A piercing light, a thundering silence,
A creeping, quaking fear as my own wrongs, disappointingly bland, were thrust into the light of an eclipsing love.
But there is never a flash.
I tilt forward into You as if my head were tipped up to the bowl of the sky and I could choose to keep my feet anchored or offer myself up to the galaxy's swirl.

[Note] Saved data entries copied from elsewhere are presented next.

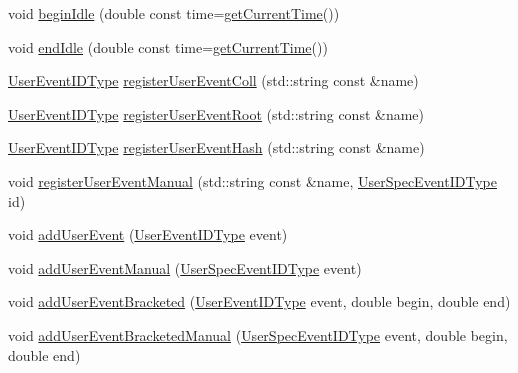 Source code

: \begin{DoxyCompactItemize}
\item 
void \hyperlink{structvt_1_1trace_1_1_trace_a530af1b7b48cf389744325f6f7e7f05e}{begin\+Idle} (double const time=\hyperlink{structvt_1_1trace_1_1_trace_a04cf6b76b4ced1bc90d246a34c948db5}{get\+Current\+Time}())
\item 
void \hyperlink{structvt_1_1trace_1_1_trace_a0262f4025460c9d61cac60420e75ef77}{end\+Idle} (double const time=\hyperlink{structvt_1_1trace_1_1_trace_a04cf6b76b4ced1bc90d246a34c948db5}{get\+Current\+Time}())
\item 
\hyperlink{namespacevt_1_1trace_a5908920d051c144c89f17c69ed262350}{User\+Event\+I\+D\+Type} \hyperlink{structvt_1_1trace_1_1_trace_a9a106f7f39e605745994d20bb526f8cf}{register\+User\+Event\+Coll} (std\+::string const \&name)
\item 
\hyperlink{namespacevt_1_1trace_a5908920d051c144c89f17c69ed262350}{User\+Event\+I\+D\+Type} \hyperlink{structvt_1_1trace_1_1_trace_a99fcca49a5506c3ee5cda67e541e37cc}{register\+User\+Event\+Root} (std\+::string const \&name)
\item 
\hyperlink{namespacevt_1_1trace_a5908920d051c144c89f17c69ed262350}{User\+Event\+I\+D\+Type} \hyperlink{structvt_1_1trace_1_1_trace_a1b80a8ca6bebbfbe61f8b119342e14f7}{register\+User\+Event\+Hash} (std\+::string const \&name)
\item 
void \hyperlink{structvt_1_1trace_1_1_trace_ade8d39718f60924f1aeb178ccda56cbc}{register\+User\+Event\+Manual} (std\+::string const \&name, \hyperlink{namespacevt_1_1trace_a70c43e0e1596eea236912d4197d3120a}{User\+Spec\+Event\+I\+D\+Type} id)
\item 
void \hyperlink{structvt_1_1trace_1_1_trace_a0a4bbdf7bd3c2b8742cbceb24389a4c0}{add\+User\+Event} (\hyperlink{namespacevt_1_1trace_a5908920d051c144c89f17c69ed262350}{User\+Event\+I\+D\+Type} event)
\item 
void \hyperlink{structvt_1_1trace_1_1_trace_a2d9fac6bd71ba67e4f87b7efd7c6c6c7}{add\+User\+Event\+Manual} (\hyperlink{namespacevt_1_1trace_a70c43e0e1596eea236912d4197d3120a}{User\+Spec\+Event\+I\+D\+Type} event)
\item 
void \hyperlink{structvt_1_1trace_1_1_trace_ae57a7ff5517a5bc0694677f10810b545}{add\+User\+Event\+Bracketed} (\hyperlink{namespacevt_1_1trace_a5908920d051c144c89f17c69ed262350}{User\+Event\+I\+D\+Type} event, double begin, double end)
\item 
void \hyperlink{structvt_1_1trace_1_1_trace_ab0dd676ca3870682b0c52669d3603c11}{add\+User\+Event\+Bracketed\+Manual} (\hyperlink{namespacevt_1_1trace_a70c43e0e1596eea236912d4197d3120a}{User\+Spec\+Event\+I\+D\+Type} event, double begin, double end)

\end{DoxyCompactItemize}
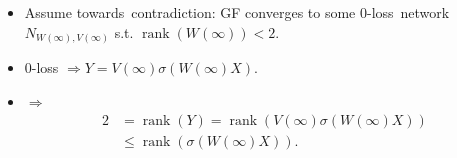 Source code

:\documentclass[handout,usenames,dvipsnames]{beamer} %
\DeclareMathOperator{\rank}{rank}
\begin{document}
\begin{frame}
    \begin{columns}
        \begin{column}{0.6\textwidth}
            \begin{itemize}[<+->]
                \item Assume towards~contradiction: GF converges to some 0-loss~network $N_{W(\infty),V(\infty)}$ s.t. $\rank(W(\infty))<2$.
                \item 0-loss $\Rightarrow Y = V(\infty) \sigma \left( W(\infty) X \right)$.
                \item $\Rightarrow$ 
                \begin{align*}
                    2 &= \rank(Y) = \rank \left( V(\infty) \sigma \left(W(\infty) X \right) \right) \\
                    &\leq \rank \left( \sigma \left( W(\infty) X \right) \right).
                \end{align*}
            \end{itemize}
        \end{column}
        
    \end{columns}
    

\end{frame}
\end{document}
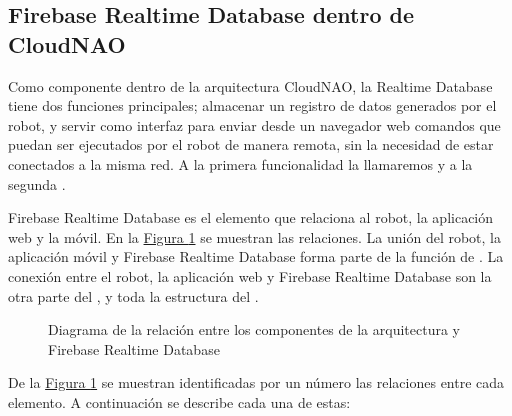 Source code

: 


\subsection{Firebase Realtime Database dentro de CloudNAO}
\label{\detokenize{chapter_two/desc_cloudnao:firebase-realtime-database-y-cloudnao}}
Como componente dentro de la arquitectura CloudNAO, la Realtime Database tiene
dos funciones principales; almacenar un registro de datos generados por el robot,
y servir como interfaz para enviar desde un navegador web comandos que puedan
ser ejecutados por el robot de manera remota, sin la necesidad de estar
conectados a la misma red. A la primera
funcionalidad la llamaremos  y a la segunda .

Firebase Realtime Database es el elemento que relaciona al robot, la aplicación
web y la móvil. En la \hyperref[\detokenize{chapter_two/desc_cloudnao:rtd-components-diagram}]{Figura \ref{\detokenize{chapter_two/desc_cloudnao:rtd-components-diagram}}} se muestran las relaciones.
La unión del robot, la aplicación móvil y Firebase Realtime Database forma parte de
la función de . La conexión entre el robot, la aplicación web y
Firebase Realtime Database son la otra parte del , y toda la
estructura del .

\begin{figure}[htbp]
\centering
\capstart

\noindent{}
\caption{Diagrama de la relación entre los componentes de la arquitectura y Firebase Realtime Database}\label{\detokenize{chapter_two/desc_cloudnao:rtd-components-diagram}}\end{figure}

De la \hyperref[\detokenize{chapter_two/desc_cloudnao:rtd-components-diagram}]{Figura \ref{\detokenize{chapter_two/desc_cloudnao:rtd-components-diagram}}} se muestran identificadas por un número
las relaciones entre cada elemento. A continuación se describe cada una de estas:

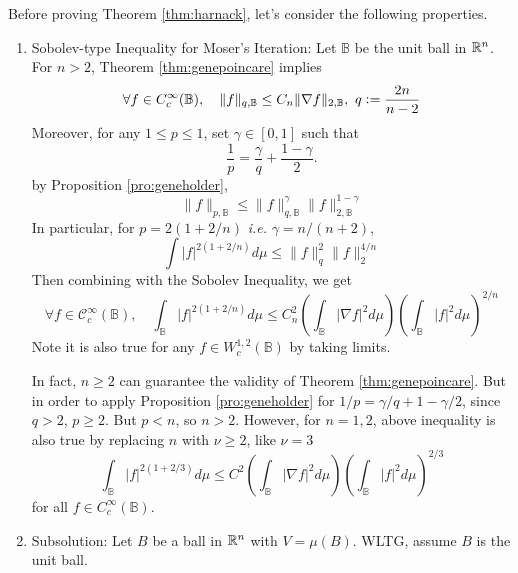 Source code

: \noindent Before proving Theorem \ref{thm:harnack}, let's consider the following properties.
\begin{enumerate}[label=\Roman*.]
	\item Sobolev-type Inequality for Moser's Iteration: Let $\mathbb{B}$ be the unit ball in $\mathbb{R}^n$. For $n > 2$, Theorem \ref{thm:genepoincare} implies
	\begin{equation*}
		\forall f \in C_c^{\infty}(\mathbb{B}), \quad\|f\|_{q, \mathbb{B}} \leq C_n\|\nabla f\|_{2, \mathbb{B}},~q \vcentcolon= \frac{2n}{n-2}
	\end{equation*}
	Moreover, for any $1 \leq p \leq 1$, set $\gamma \in [0,1]$ such that
	\begin{equation*}
		\frac{1}{p}=\frac{\gamma}{q}+\frac{1-\gamma}{2} .
	\end{equation*}
	by Proposition \ref{pro:geneholder},
	\begin{equation*}
		\|f\|_{p, \mathbb{B}} \leq\|f\|_{q, \mathbb{B}}^\gamma\|f\|_{2, \mathbb{B}}^{1-\gamma}
	\end{equation*}
	In particular, for $p = 2(1+2/n)$ \emph{i.e.} $\gamma = n / (n+2)$,
	\begin{equation*}
		\int|f|^{2(1+2 / n)} d \mu \leq\|f\|_q^2\|f\|_2^{4 / n}
	\end{equation*}
	Then combining with the Sobolev Inequality, we get
	\begin{equation}\label{eq:ineqmose}
		\forall f \in \mathcal{C}_c^{\infty}(\mathbb{B}), \quad \int_{\mathbb{B}}|f|^{2(1+2 / n)} d \mu \leq C_n^2\left(\int_{\mathbb{B}}|\nabla f|^2 d \mu\right)\left(\int_{\mathbb{B}}|f|^2 d \mu\right)^{2 / n}
	\end{equation}
	Note it is also true for any $f \in W_c^{1,2}(\mathbb{B})$ by taking limits.

	\noindent In fact, $n \geq 2$ can guarantee the validity of Theorem \ref{thm:genepoincare}. But in order to apply Proposition \ref{pro:geneholder} for ${1}/{p}={\gamma}/{q}+{1-\gamma}/{2}$, since $q > 2$, $p \geq 2$. But $p < n$, so $n > 2$. However, for $n = 1,2$, above inequality is also true by replacing $n$ with $\nu \geq 2$, like $\nu = 3$
	\begin{equation}\label{eq:mineqmose}
		\int_{\mathbb{B}}|f|^{2(1+2 / 3)} d \mu \leq C^2\left(\int_{\mathbb{B}}|\nabla f|^2 d \mu\right)\left(\int_{\mathbb{B}}|f|^2 d \mu\right)^{2 / 3}
	\end{equation}
	for all $f \in C_c^\infty(\mathbb{B})$.

	\item Subsolution: Let $B$ be a ball in $\mathbb{R}^n$ with $V = \mu(B)$. WLTG, assume $B$ is the unit ball. 


\end{enumerate}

There was no booming silence, no man's reverberating voice declaring eternally this or that,
I spent all this time waiting,
Only to learn that coming back to Your door would feel like the Earth spilling into my hands,
The bones of the Earth clasping tight to my bones,
My Mother holding me up to walk.
I might have come home sooner.
It was never a question of love,
I might have stopped murmuring the words, but to stop loving You would be to take the air out of my lungs.
But they said you kept a list, innumerable wrongs, The petty grievances, the plans made and broken.
I couldn't face you with the the banality of a million tiny betrayals on my tongue.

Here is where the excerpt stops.